### Task statement
Lines from the beginning of the entries up to and including the one with "3) деньги и" must be duplicated word for word; leave out all others.

### Data provided

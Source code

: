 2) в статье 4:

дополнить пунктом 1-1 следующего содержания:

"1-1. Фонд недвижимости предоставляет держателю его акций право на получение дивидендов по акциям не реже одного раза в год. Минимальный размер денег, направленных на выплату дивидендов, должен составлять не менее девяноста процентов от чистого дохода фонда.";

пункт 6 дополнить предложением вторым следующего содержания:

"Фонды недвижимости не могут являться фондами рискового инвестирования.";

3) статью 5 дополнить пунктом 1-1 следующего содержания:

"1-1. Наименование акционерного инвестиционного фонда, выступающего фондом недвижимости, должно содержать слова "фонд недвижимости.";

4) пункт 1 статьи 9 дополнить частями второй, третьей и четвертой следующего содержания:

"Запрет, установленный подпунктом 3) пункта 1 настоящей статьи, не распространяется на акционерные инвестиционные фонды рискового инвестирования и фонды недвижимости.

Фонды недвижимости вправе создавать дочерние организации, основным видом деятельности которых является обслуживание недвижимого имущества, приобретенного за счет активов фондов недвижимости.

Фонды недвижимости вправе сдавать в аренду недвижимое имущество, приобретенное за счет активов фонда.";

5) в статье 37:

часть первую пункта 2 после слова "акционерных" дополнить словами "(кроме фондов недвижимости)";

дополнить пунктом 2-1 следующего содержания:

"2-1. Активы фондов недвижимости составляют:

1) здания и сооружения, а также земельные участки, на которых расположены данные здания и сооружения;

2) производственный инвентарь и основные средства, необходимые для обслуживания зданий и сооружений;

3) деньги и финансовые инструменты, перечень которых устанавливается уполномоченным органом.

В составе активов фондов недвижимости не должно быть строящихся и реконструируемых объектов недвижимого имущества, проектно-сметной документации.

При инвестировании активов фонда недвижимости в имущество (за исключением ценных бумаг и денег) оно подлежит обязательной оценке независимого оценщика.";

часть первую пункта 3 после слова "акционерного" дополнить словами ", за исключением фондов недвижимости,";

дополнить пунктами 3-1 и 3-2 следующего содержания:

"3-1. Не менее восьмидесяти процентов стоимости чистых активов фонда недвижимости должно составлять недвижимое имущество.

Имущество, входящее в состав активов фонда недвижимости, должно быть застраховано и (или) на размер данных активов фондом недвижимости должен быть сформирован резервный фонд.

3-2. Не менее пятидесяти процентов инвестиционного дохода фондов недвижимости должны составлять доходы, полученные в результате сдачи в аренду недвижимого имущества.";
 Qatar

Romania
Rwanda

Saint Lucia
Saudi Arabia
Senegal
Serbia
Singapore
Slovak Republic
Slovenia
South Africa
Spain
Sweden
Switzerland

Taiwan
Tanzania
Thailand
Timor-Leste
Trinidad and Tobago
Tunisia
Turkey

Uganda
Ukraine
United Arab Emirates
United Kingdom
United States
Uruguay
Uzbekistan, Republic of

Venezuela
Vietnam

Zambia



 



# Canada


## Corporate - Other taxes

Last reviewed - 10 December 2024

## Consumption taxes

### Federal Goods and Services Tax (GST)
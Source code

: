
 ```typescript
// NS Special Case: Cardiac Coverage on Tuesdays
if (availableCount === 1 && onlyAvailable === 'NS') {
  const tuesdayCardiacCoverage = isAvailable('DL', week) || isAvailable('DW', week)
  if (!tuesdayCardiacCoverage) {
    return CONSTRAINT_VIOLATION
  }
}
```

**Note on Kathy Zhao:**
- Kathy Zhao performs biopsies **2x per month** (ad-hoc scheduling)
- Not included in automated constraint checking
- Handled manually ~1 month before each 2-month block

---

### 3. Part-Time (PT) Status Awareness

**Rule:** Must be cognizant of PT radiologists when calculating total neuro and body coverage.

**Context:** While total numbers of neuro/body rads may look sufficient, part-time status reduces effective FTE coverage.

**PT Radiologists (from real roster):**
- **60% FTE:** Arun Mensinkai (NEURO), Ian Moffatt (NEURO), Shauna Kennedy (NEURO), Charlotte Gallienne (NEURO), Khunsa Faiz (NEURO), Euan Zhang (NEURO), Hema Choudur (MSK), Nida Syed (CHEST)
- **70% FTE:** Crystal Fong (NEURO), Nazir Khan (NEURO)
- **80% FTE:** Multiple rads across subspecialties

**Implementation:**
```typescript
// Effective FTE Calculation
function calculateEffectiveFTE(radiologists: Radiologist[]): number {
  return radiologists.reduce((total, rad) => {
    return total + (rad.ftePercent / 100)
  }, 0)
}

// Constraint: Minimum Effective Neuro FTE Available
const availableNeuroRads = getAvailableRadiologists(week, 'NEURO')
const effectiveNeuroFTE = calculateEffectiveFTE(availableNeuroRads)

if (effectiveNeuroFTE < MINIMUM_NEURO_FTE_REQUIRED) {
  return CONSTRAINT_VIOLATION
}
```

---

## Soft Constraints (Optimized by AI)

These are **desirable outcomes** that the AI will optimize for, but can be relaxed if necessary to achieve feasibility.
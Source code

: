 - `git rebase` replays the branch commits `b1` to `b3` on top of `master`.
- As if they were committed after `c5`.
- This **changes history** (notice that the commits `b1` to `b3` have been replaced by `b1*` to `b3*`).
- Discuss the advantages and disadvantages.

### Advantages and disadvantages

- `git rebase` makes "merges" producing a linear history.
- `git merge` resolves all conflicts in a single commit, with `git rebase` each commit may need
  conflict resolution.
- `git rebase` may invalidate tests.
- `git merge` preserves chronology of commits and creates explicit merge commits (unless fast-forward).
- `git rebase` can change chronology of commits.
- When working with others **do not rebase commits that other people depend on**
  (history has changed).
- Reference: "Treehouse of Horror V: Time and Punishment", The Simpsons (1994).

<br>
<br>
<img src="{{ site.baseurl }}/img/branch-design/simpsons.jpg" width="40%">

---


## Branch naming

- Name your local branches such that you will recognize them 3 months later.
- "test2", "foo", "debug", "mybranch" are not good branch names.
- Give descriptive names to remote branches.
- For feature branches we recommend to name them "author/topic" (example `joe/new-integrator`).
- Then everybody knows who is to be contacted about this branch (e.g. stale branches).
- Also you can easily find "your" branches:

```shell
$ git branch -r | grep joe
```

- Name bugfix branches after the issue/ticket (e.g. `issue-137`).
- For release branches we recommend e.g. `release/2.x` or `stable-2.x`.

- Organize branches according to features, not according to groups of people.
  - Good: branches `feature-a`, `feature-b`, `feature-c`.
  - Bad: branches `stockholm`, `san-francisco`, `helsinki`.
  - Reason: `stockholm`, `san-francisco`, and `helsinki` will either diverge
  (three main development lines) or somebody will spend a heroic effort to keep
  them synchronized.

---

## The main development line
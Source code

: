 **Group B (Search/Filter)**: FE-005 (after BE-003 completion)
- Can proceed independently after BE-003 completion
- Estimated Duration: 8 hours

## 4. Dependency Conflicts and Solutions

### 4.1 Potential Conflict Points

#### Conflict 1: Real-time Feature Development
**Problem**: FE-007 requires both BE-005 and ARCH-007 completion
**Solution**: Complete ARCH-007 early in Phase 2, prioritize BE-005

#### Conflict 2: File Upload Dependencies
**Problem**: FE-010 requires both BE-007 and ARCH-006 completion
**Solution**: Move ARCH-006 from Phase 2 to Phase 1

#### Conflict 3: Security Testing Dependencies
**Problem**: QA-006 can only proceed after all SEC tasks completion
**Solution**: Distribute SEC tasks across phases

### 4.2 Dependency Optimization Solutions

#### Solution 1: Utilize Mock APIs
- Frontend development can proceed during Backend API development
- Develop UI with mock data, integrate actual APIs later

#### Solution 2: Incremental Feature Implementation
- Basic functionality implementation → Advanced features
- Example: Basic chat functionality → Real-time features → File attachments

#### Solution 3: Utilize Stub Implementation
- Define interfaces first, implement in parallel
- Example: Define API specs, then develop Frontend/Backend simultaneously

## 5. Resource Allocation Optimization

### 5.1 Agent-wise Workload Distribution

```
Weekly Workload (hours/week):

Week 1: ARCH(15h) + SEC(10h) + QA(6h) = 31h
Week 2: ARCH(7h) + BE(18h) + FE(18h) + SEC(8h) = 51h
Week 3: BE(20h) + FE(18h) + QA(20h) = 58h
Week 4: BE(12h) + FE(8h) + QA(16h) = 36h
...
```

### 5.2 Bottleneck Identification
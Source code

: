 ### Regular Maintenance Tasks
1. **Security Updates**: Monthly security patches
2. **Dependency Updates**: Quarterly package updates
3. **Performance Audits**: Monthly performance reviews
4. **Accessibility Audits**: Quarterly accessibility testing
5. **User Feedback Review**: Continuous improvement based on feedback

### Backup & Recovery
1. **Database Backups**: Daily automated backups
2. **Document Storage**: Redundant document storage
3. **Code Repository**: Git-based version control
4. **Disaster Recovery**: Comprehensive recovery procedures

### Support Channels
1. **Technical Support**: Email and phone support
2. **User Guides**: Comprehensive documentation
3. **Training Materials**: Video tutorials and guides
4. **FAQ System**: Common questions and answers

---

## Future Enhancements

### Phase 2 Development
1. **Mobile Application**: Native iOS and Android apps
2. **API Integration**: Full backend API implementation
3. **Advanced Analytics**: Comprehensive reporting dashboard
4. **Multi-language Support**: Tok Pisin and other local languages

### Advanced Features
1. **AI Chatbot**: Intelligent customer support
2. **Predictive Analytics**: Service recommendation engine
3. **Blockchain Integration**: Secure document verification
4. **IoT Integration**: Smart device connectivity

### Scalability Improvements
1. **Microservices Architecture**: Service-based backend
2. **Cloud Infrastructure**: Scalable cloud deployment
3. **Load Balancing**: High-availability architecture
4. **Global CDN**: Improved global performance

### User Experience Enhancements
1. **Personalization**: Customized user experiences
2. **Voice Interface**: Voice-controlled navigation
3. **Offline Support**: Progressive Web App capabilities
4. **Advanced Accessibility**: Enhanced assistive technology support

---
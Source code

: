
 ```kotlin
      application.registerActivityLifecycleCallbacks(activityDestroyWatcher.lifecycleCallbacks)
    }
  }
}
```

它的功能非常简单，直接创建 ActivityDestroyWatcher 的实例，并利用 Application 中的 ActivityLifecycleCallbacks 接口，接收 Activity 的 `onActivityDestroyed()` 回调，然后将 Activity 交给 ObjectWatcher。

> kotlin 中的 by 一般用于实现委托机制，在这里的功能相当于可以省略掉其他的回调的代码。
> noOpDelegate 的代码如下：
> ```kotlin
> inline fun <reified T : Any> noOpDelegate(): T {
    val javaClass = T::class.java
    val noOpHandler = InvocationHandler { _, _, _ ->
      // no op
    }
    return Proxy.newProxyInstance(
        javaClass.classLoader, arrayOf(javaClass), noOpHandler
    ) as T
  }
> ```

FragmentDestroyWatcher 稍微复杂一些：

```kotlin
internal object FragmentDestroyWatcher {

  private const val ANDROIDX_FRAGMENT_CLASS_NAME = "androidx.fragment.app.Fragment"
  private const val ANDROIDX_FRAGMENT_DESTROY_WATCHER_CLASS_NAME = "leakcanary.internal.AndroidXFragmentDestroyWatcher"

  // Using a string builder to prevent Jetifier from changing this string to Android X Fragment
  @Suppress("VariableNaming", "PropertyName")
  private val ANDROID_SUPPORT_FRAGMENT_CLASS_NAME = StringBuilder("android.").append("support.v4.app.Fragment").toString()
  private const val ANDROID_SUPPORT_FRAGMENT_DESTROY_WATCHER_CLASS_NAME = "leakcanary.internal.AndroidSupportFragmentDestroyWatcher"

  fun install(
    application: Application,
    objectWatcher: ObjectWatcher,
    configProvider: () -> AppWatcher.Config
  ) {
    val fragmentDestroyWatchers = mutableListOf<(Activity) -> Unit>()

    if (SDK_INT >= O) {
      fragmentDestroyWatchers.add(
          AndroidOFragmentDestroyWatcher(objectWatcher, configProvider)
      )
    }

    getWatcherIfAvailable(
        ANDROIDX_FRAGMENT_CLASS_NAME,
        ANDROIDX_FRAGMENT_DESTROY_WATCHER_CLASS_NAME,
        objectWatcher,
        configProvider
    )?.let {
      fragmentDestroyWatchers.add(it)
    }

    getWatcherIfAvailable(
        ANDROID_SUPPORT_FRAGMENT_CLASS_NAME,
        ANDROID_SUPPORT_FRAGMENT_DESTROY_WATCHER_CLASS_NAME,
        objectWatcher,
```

### Solved exercise
Source code

: 2) в статье 4:

дополнить пунктом 1-1 следующего содержания:

"1-1. Фонд недвижимости предоставляет держателю его акций право на получение дивидендов по акциям не реже одного раза в год. Минимальный размер денег, направленных на выплату дивидендов, должен составлять не менее девяноста процентов от чистого дохода фонда.";

пункт 6 дополнить предложением вторым следующего содержания:

"Фонды недвижимости не могут являться фондами рискового инвестирования.";

3) статью 5 дополнить пунктом 1-1 следующего содержания:

"1-1. Наименование акционерного инвестиционного фонда, выступающего фондом недвижимости, должно содержать слова "фонд недвижимости.";

4) пункт 1 статьи 9 дополнить частями второй, третьей и четвертой следующего содержания:

"Запрет, установленный подпунктом 3) пункта 1 настоящей статьи, не распространяется на акционерные инвестиционные фонды рискового инвестирования и фонды недвижимости.

Фонды недвижимости вправе создавать дочерние организации, основным видом деятельности которых является обслуживание недвижимого имущества, приобретенного за счет активов фондов недвижимости.

Фонды недвижимости вправе сдавать в аренду недвижимое имущество, приобретенное за счет активов фонда.";

5) в статье 37:

часть первую пункта 2 после слова "акционерных" дополнить словами "(кроме фондов недвижимости)";

дополнить пунктом 2-1 следующего содержания:

"2-1. Активы фондов недвижимости составляют:

1) здания и сооружения, а также земельные участки, на которых расположены данные здания и сооружения;

2) производственный инвентарь и основные средства, необходимые для обслуживания зданий и сооружений;

3) деньги и финансовые инструменты, перечень которых устанавливается уполномоченным органом.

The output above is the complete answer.